Conservatively, Allen estimated around 600 people attended the event, but Tatum pegs that number much higher.

“From my (experience) event planning, I would not be surprised if we hit 1,000,” she said.

Allen said it was difficult to find food vendors to come in for the festival because there were so many other events taking place this weekend.

“But what that really did was it allowed the Boys and Girls Club to sell (food), huge fundraiser for them; the fire department (also sold food), huge fundraiser for them, Handley Center, huge fundraiser for them, and two local businesses came down here and vended too,” she explained. “So the money’s going to stay in Lead and go to all these nonprofits. It gave them the opportunity to, as Kathy Dolan said, ‘make hay while the sun shines.’”

The event was so well attended the vendors that did show up had to pack up early because they ran out of food.

“Our food trucks were out of here a couple hours ago because they were just like, ‘we have no more, there’s no more food,’” Tatum said.

Allen didn’t have any approximation as to how much money was raised by the festival, but even after paying all the bills and accounting for overhead, there should be quite a bit of capital left in the pot to build upon this year’s success.

“A lot of (that money) will go into being able to budget this for next year, proving that it works, and talking to the city about building the infrastructure we need to have more of these events,” Allen said. “The chamber’s not necessarily here to make money, we’re here to help other people make money, for Shareece it was the ren faire, (but it could be anything) downtown, that’s what we’re here for so I was glad to see that happen.”

Being in the events industry, Tatum said she was confident that the renaissance festival would draw the crowd it did.

“This area has been desperately wanting a ren faire forever and a half,” she said.

Allen, on the other hand was pleasantly surprised by how many folks turned out.

“I thought if we do 500, we’ll do really well for an event in Lead,” she added.

With activities like axe-throwing, pickle jousting, face-painting, and coin pressing, it was difficult for both Tatum and Allen to nail down exactly what their favorite part of the day was.

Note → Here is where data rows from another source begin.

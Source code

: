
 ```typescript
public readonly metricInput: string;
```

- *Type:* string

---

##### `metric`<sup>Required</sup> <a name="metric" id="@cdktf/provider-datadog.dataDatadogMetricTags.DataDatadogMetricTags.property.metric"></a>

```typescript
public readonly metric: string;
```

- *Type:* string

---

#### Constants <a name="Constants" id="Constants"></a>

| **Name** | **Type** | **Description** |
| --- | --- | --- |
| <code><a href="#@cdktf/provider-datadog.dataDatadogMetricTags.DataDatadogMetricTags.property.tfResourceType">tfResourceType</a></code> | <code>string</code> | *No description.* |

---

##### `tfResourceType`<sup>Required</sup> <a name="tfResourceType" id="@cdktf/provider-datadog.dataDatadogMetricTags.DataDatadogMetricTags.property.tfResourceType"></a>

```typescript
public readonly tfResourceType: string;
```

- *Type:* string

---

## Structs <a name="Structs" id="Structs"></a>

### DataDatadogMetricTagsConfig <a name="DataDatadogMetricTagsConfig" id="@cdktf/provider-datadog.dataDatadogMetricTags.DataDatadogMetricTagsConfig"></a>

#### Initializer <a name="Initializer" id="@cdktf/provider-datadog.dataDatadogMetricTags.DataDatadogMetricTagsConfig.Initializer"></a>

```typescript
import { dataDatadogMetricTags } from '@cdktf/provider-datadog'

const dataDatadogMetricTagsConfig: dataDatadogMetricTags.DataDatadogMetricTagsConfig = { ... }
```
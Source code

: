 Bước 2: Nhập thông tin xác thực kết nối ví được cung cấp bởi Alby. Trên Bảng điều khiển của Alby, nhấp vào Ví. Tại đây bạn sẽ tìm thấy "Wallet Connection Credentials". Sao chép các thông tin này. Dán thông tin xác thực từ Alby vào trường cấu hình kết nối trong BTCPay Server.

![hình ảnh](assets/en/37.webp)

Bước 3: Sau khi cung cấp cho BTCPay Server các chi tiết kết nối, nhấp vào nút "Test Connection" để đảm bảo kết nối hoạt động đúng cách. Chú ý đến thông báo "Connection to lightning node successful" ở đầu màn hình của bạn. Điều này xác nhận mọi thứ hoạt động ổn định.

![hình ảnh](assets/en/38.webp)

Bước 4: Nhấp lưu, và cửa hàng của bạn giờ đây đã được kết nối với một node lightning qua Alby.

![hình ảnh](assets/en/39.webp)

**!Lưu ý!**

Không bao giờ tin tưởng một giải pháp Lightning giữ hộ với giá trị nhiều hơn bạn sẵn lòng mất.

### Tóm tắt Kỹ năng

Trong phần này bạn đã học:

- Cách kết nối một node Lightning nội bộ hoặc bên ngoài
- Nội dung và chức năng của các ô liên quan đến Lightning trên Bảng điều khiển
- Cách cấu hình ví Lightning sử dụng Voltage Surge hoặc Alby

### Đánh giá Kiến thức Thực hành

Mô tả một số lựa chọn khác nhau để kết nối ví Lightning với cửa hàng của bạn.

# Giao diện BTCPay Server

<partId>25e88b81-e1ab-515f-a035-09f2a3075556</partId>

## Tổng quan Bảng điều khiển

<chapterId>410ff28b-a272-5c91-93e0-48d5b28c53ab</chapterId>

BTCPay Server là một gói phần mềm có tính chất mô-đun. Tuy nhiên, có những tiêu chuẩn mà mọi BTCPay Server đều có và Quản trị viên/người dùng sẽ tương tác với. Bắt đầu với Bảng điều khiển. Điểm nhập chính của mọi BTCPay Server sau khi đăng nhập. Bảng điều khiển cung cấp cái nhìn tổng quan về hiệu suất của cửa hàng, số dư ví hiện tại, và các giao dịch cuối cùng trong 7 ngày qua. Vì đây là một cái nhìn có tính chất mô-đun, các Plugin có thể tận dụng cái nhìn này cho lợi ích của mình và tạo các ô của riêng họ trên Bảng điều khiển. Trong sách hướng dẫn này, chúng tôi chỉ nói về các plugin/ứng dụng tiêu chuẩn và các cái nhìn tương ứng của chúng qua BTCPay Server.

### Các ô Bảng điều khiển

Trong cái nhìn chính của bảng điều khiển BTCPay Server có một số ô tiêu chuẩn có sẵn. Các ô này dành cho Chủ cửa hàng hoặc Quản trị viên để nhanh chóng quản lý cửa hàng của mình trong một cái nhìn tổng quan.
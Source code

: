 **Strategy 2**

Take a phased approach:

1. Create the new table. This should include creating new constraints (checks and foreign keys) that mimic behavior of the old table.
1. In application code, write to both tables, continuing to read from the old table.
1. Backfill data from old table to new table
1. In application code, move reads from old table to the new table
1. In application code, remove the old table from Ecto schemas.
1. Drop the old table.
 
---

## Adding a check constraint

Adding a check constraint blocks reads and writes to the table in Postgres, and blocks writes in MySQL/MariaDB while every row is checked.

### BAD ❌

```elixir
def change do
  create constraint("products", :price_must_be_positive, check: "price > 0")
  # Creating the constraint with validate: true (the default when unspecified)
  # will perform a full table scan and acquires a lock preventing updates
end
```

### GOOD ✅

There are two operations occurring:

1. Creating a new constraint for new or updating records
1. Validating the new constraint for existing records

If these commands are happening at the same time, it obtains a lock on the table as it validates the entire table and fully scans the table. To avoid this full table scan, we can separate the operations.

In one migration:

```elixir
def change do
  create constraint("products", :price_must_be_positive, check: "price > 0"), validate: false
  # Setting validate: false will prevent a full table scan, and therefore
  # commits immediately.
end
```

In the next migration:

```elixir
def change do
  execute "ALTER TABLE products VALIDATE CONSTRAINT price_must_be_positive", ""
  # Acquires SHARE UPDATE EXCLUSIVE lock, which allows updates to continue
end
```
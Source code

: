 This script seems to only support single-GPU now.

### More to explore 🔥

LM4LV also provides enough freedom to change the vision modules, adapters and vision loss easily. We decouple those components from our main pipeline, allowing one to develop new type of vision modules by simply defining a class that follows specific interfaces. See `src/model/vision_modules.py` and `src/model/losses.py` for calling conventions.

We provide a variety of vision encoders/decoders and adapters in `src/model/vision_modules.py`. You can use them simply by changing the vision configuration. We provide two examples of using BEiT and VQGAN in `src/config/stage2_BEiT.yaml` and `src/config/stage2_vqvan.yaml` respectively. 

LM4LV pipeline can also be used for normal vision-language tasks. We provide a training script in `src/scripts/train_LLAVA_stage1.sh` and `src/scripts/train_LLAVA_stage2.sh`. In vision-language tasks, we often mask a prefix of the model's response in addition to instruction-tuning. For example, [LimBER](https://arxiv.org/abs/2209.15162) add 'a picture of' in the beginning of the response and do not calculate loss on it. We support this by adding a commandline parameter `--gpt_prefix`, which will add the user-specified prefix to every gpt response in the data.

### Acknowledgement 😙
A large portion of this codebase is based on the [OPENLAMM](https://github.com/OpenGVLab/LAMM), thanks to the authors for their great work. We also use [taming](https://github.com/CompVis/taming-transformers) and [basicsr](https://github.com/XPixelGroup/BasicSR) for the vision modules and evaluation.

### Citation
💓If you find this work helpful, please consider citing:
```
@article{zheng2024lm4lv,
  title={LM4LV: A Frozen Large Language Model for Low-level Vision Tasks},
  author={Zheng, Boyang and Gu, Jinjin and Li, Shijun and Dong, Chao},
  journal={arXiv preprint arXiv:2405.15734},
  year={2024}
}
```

“The costumes were my favorite part, I love a little bit “extra” and that’s what I think sometimes the Chamber can help bring; is a little bit “extra” to your event,” Allen said.

Although, she said it’s a bit self-serving, Tatum (who agreed to accept payment for her services only if the event made a profit) said the success of the event was a major boost she needed after closing down her previous convention three years ago.

“Just seeing it do well, and pulled off well,” she said. “This was my first foray back into events like that and I think I needed to see this.”

By all accounts the event was a resounding success, and two hope to see this be the beginning of a new renaissance for Lead moving into the future.

“I just see it getting bigger, there’s so much I’m already planning,” Tatum said.

“Same thing, an amazing success and look for more festivals in Lead, we’re gonna try to make it happen,” Allen added.